Nach einiger Zeit kann es dazu kommen, dass die Tiere durch den gesenkten Stoffwechsel zu Futterunlust oder weniger Aktivität neigen. In diesem Fall kann man den Stoffwechsel wieder in Schwung  bringen in dem man das Becken für eine KURZE ZEIT auf eine höhere Temperatur hochheizt. Trotzdem sollte die Temperatur über Nacht auf jeden Fall wieder absinken.

Die Beleuchtung

Ebenso verhält es sich mit der Beleuchtung. Die Dauer des „Tageslichts“, welches im Aquarium geschaffen wird, liegt oft bei 10 – 13 Stunden. Dies führt immer zu Problemen, wie Algen, Wachstumsstörungen usw.

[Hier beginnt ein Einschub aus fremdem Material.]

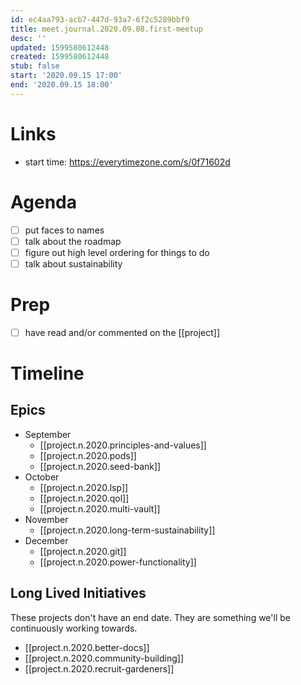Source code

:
 ```yaml
---
id: ec4aa793-acb7-447d-93a7-6f2c5289bbf9
title: meet.journal.2020.09.08.first-meetup
desc: ''
updated: 1599580612448
created: 1599580612448
stub: false
start: '2020.09.15 17:00'
end: '2020.09.15 18:00'
---
```


# Links
- start time: https://everytimezone.com/s/0f71602d

# Agenda
- [ ] put faces to names
- [ ] talk about the roadmap
- [ ] figure out high level ordering for things to do
- [ ] talk about sustainability

# Prep
- [ ] have read and/or commented on the [[project]]

# Timeline

## Epics
- September
    - [[project.n.2020.principles-and-values]]
    - [[project.n.2020.pods]]
    - [[project.n.2020.seed-bank]]
- October
    - [[project.n.2020.lsp]]
    - [[project.n.2020.qol]]
    - [[project.n.2020.multi-vault]]
- November
    - [[project.n.2020.long-term-sustainability]]
- December
    - [[project.n.2020.git]]
    - [[project.n.2020.power-functionality]]

## Long Lived Initiatives

These projects don't have an end date. They are something we'll be continuously working towards.

- [[project.n.2020.better-docs]]
- [[project.n.2020.community-building]]
- [[project.n.2020.recruit-gardeners]]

Auch hier sollte die Natur das Beispiel geben: Die Sonne scheint nicht den ganzen Tag. 8 – 9 Stunden sollten nicht überschritten werden. Wenn das Aquarium mit einer T5-Beleuchtung betrieben wird, ist es außerdem ratsam, eine „Mittagspause“ einzulegen. Mit Hilfe einer Zeitschaltuhr kann die Beleuchtung im Aquarium für mindestens 2 -3 Stunden abgeschaltet werden. Wichtig ist, dass eine Beleuchtungsdauer von 4 Stunden am Stück eingehalten werden muss. Das schont natürlich auch den Geldbeutel.
Die Beleuchtung, welcher Art auch immer, sollte grundsätzlich mit Reflektoren betrieben werden. Sinnvoll ist es, das vordere Reflektorenblech mit der langen Seite senkrecht nach unten zu stellen und das hintere ebenfalls in entgegengesetzter Richtung senkrechte nach unten. Dadurch liegen die Scheiben im Beleuchtungsschatten und können nicht mehr veralgen.